[WHAT YOU WILL DO]:
Look through the data that follows and copy each line with the string "type".

(Entries taken from a collection)

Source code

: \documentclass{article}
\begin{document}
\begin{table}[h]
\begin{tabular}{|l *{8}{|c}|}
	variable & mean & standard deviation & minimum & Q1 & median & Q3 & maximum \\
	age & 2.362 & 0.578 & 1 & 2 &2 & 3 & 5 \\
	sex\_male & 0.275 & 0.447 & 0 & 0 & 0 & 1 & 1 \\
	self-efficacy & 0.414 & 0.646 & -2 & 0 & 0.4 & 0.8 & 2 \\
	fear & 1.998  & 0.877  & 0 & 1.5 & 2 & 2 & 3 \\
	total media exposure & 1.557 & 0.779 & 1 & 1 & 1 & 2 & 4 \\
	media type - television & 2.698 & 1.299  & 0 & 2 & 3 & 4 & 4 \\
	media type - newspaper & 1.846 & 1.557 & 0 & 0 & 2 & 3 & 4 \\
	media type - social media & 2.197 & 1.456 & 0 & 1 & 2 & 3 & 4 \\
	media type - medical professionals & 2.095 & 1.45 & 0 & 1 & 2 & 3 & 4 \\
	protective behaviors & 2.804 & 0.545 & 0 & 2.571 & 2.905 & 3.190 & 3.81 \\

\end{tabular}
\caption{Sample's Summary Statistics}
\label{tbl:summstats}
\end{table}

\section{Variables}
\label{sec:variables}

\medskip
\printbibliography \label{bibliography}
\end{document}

[THE ANSWER]:
	media type - television & 2.698 & 1.299  & 0 & 2 & 3 & 4 & 4 \\
	media type - newspaper & 1.846 & 1.557 & 0 & 0 & 2 & 3 & 4 \\
	media type - social media & 2.197 & 1.456 & 0 & 1 & 2 & 3 & 4 \\
	media type - medical professionals & 2.095 & 1.45 & 0 & 1 & 2 & 3 & 4 \\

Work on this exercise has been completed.